Insurance Coverage & Bad Faith Case Law Update – Failing to Timely Upload a Response to a CRN Does Not Automatically Create a Presumption of Bad Faith

October 18, 2017 by on News

In February 2015, the United States District Court for the Northern District of Florida entered its opinion in Vaughn v. Producer’s Agricultural Insurance Company, 111 F. Supp. 3d 1251 (N.D. Fla. 2015). The Court’s reasoning and ruling remains useful as a means to counter allegations that an insurer failed to timely respond to a civil remedy notice. In granting summary judgment in favor of the insurer, the Northern District found that section 624.155, Florida Statutes, does not mandate any specific method or means of responding to a civil remedy notice. Rather, an insurer has the obligation to “unveil” its position to the claimant. Vaughn at 1255. In Vaughn, the insured sought to establish a presumption of bad faith on summary judgment because the insurer never entered a response to the CRN on the Florida Department of Financial Services (DFS) web portal. Id. However, as the court observed, the statute itself does not create a presumption of bad faith, nor does it require the insurer to respond via the DFS portal. Id. at 1254. Rather, the presumption of bad faith was created by The Florida Supreme Court in Imhof v. Nationwide Mutual Insurance Co., 643 So. 2d 617 (Fla. 1994). Id. at 1255.

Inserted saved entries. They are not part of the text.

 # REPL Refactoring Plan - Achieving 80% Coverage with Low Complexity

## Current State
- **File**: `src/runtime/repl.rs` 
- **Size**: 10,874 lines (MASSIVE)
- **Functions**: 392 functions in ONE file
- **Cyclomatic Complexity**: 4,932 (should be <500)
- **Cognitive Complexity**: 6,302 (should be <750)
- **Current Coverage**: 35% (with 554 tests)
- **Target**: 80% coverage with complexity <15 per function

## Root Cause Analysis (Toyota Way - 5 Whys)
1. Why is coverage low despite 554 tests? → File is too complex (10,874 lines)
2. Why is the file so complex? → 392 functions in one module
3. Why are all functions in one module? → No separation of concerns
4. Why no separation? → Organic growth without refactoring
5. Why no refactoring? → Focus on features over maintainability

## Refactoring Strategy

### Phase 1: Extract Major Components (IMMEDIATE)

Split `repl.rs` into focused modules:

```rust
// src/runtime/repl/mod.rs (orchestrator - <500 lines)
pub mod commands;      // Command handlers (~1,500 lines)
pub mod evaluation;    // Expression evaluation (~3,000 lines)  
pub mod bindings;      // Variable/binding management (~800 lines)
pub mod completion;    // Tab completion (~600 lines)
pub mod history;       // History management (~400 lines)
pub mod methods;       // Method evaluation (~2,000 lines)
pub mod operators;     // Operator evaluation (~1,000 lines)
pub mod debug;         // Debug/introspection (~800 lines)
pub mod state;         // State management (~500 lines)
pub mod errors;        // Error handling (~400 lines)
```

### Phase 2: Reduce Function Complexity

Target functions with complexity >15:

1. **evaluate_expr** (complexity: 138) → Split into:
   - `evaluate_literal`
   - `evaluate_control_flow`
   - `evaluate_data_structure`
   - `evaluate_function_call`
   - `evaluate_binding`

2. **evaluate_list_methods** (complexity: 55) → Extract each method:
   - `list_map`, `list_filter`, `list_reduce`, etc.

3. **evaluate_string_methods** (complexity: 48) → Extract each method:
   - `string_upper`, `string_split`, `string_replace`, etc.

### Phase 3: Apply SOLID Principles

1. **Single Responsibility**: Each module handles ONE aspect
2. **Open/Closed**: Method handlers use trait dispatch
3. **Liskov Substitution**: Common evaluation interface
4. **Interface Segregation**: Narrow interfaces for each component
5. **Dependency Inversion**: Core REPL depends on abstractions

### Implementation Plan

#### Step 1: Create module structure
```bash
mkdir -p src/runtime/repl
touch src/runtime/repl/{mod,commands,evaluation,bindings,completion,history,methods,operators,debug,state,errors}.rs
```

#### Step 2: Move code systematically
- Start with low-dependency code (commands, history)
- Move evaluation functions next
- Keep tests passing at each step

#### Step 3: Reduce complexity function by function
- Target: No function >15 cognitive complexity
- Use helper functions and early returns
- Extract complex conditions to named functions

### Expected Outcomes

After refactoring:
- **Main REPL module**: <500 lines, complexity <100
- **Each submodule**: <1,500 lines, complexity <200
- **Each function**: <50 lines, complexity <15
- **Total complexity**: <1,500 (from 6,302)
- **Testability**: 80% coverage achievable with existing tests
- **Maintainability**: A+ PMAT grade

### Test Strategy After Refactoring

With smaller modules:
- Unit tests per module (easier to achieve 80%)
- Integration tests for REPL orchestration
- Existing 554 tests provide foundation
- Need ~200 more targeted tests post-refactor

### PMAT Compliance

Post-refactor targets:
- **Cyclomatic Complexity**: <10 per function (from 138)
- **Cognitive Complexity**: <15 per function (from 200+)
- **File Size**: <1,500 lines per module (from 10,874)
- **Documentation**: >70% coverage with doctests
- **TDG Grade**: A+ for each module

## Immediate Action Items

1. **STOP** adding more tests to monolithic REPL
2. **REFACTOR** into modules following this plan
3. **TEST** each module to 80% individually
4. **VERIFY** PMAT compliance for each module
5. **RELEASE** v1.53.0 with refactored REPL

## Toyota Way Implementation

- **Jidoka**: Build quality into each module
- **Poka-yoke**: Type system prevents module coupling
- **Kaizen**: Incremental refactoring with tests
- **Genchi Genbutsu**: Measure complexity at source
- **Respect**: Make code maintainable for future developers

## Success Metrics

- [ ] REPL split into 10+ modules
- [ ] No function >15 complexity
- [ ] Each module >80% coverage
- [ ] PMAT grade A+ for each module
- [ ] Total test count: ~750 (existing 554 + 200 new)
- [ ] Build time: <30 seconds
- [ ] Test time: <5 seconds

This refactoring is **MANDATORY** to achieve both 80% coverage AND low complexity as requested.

In denying the insured’s motion, the Northern District reviewed the Florida Supreme Court’s reasoning in Imhof. Specifically, the Northern District found that the presumption of bad faith was meant to prevent an insurer from attempting to avoid liability simply by ignoring a valid CRN. Id. The Northern District emphasized that the response contemplated by both the statute and Imhof is one of “candid exchanges” and that these exchanges are not restricted to some specific technical form response. Id. While the Vaughn court declined to “delineate the precise boundaries of an adequate response,” the Court’s opinion did clarify that Imhof’s 60-day rule was not intended as a gotch-ya to enable the insured to shift the bad faith burden to an insurer merely because of some technical or inconsequential shortcoming in the insurer’s CRN response. Id. Lastly, the Northern District also reaffirmed that an insurer is entitled to deny claims which it reasonably believes are not covered and that a court must consider the insurer’s actions in context to determine whether the insurer was acting in good faith when denying a claim. Id. at 1261-62.